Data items
--------------------------------------------------

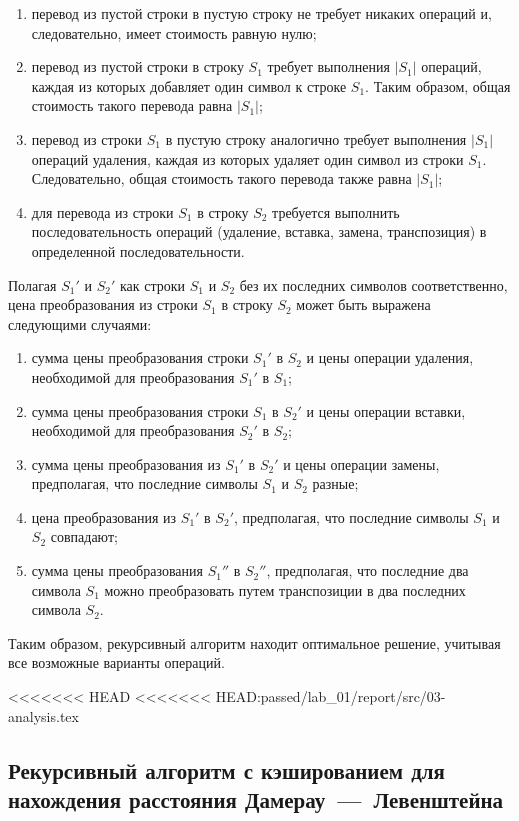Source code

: \begin{enumerate}[label=\arabic*)]
	\item перевод из пустой строки в пустую строку не требует никаких операций и, следовательно, имеет стоимость равную нулю;
	\item перевод из пустой строки в строку $S_{1}$ требует выполнения $|S_{1}|$ операций, каждая из которых добавляет один символ к строке $S_{1}$. Таким образом, общая стоимость такого перевода равна $|S_{1}|$;
	\item перевод из строки $S_{1}$ в пустую строку аналогично требует выполнения $|S_{1}|$ операций удаления, каждая из которых удаляет один символ из строки $S_{1}$. Следовательно, общая стоимость такого перевода также равна $|S_{1}|$;
	\item для перевода из строки $S_{1}$ в строку $S_{2}$ требуется выполнить последовательность операций (удаление, вставка, замена, транспозиция) в определенной последовательности.
\end{enumerate}

Полагая $S_{1}'$ и $S_{2}'$ как строки $S_{1}$ и $S_{2}$ без их последних символов соответственно, цена преобразования из строки $S_{1}$ в строку $S_{2}$ может быть выражена следующими случаями:
\begin{enumerate}
   \item сумма цены преобразования строки $S_{1}'$ в $S_{2}$ и цены операции удаления, необходимой для преобразования $S_{1}'$ в $S_{1}$;
   \item сумма цены преобразования строки $S_{1}$ в $S_{2}'$ и цены операции вставки, необходимой для преобразования $S_{2}'$ в $S_{2}$;
   \item сумма цены преобразования из $S_{1}'$ в $S_{2}'$ и цены операции замены, предполагая, что последние символы $S_{1}$ и $S_{2}$ разные;
   \item цена преобразования из $S_{1}'$ в $S_{2}'$, предполагая, что последние символы $S_{1}$ и $S_{2}$ совпадают;
   \item сумма цены преобразования $S_{1}''$ в $S_{2}''$, предполагая, что последние два символа $S_{1}$ можно преобразовать путем транспозиции в два последних символа $S_{2}$.
\end{enumerate}

Таким образом, рекурсивный алгоритм находит оптимальное решение, учитывая все возможные варианты операций.

<<<<<<< HEAD
<<<<<<< HEAD:passed/lab_01/report/src/03-analysis.tex
\subsection{Рекурсивный алгоритм с кэшированием для нахождения расстояния Дамерау~---~Левенштейна}


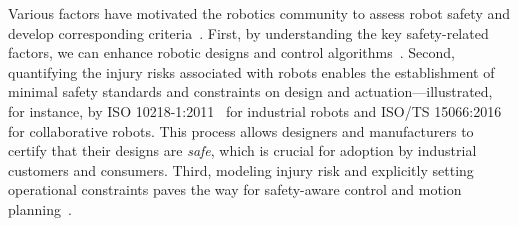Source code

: 
Various factors have motivated the robotics community to assess robot safety and develop corresponding criteria~\citep{de2008atlas, van2018spatial}. 
First, by understanding the key safety-related factors, we can enhance robotic designs and control algorithms~\citep{bicchi2004fast, zinn2004new, albu2007dlr, bischoff2010kuka, park2011designing, mansfeld2018safety}. Second, quantifying the injury risks associated with robots enables the establishment of minimal safety standards and constraints on design and actuation—illustrated, for instance, by ISO 10218-1:2011~\citep{iso2011industrial} for industrial robots and ISO/TS 15066:2016~\citep{iso2016collaborative} for collaborative robots. This process allows designers and manufacturers to certify that their designs are \emph{safe}, which is crucial for adoption by industrial customers and consumers. Third, modeling injury risk and explicitly setting operational constraints paves the way for safety-aware control and motion planning~\citep{lacevic2011safety, haddadin2013towards, iso2016collaborative, bertino2023prescribed, ferraguti2020control, lacevic2022safe, pupa2024efficient}.

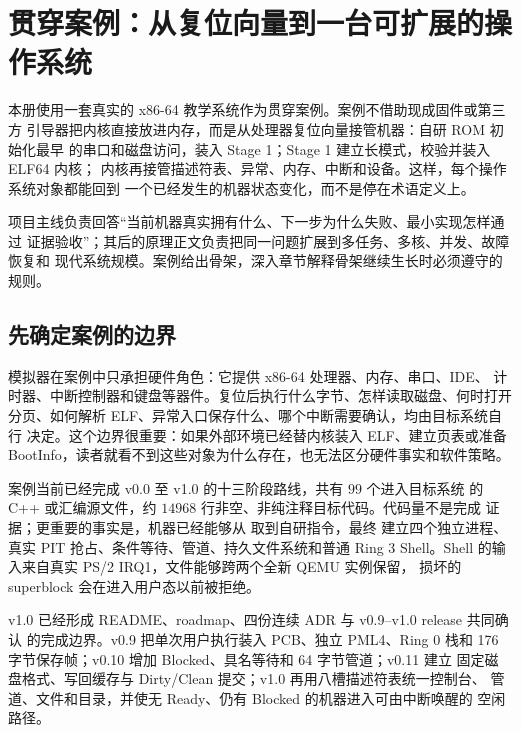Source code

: \chapter*{贯穿案例：从复位向量到一台可扩展的操作系统}

本册使用一套真实的 x86-64 教学系统作为贯穿案例。案例不借助现成固件或第三方
引导器把内核直接放进内存，而是从处理器复位向量接管机器：自研 ROM 初始化最早
的串口和磁盘访问，装入 Stage 1；Stage 1 建立长模式，校验并装入 ELF64 内核；
内核再接管描述符表、异常、内存、中断和设备。这样，每个操作系统对象都能回到
一个已经发生的机器状态变化，而不是停在术语定义上。

\begin{keyidea}
项目主线负责回答“当前机器真实拥有什么、下一步为什么失败、最小实现怎样通过
证据验收”；其后的原理正文负责把同一问题扩展到多任务、多核、并发、故障恢复和
现代系统规模。案例给出骨架，深入章节解释骨架继续生长时必须遵守的规则。
\end{keyidea}

\section*{先确定案例的边界}

模拟器在案例中只承担硬件角色：它提供 x86-64 处理器、内存、串口、IDE、
计时器、中断控制器和键盘等器件。复位后执行什么字节、怎样读取磁盘、何时打开
分页、如何解析 ELF、异常入口保存什么、哪个中断需要确认，均由目标系统自行
决定。这个边界很重要：如果外部环境已经替内核装入 ELF、建立页表或准备
BootInfo，读者就看不到这些对象为什么存在，也无法区分硬件事实和软件策略。

案例当前已经完成 v0.0 至 v1.0 的十三阶段路线，共有 \(99\) 个进入目标系统
的 C++ 或汇编源文件，约 \(14968\) 行非空、非纯注释目标代码。代码量不是完成
证据；更重要的事实是，机器已经能够从  取到自研指令，最终
建立四个独立进程、真实 PIT 抢占、条件等待、管道、持久文件系统和普通 Ring 3
Shell。Shell 的输入来自真实 PS/2 IRQ1，文件能够跨两个全新 QEMU 实例保留，
损坏的 superblock 会在进入用户态以前被拒绝。

v1.0 已经形成 README、roadmap、四份连续 ADR 与 v0.9--v1.0 release 共同确认
的完成边界。v0.9 把单次用户执行装入 PCB、独立 PML4、Ring 0 栈和
176 字节保存帧；v0.10 增加 Blocked、具名等待和 64 字节管道；v0.11 建立
固定磁盘格式、写回缓存与 Dirty/Clean 提交；v1.0 再用八槽描述符表统一控制台、
管道、文件和目录，并使无 Ready、仍有 Blocked 的机器进入可由中断唤醒的
 空闲路径。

--------------------------------------------------

What you will do: Whichever lines of the data include the word "предполагая", pull them out.

Problem solution:
   \item сумма цены преобразования из $S_{1}'$ в $S_{2}'$ и цены операции замены, предполагая, что последние символы $S_{1}$ и $S_{2}$ разные;
   \item цена преобразования из $S_{1}'$ в $S_{2}'$, предполагая, что последние символы $S_{1}$ и $S_{2}$ совпадают;
   \item сумма цены преобразования $S_{1}''$ в $S_{2}''$, предполагая, что последние два символа $S_{1}$ можно преобразовать путем транспозиции в два последних символа $S_{2}$.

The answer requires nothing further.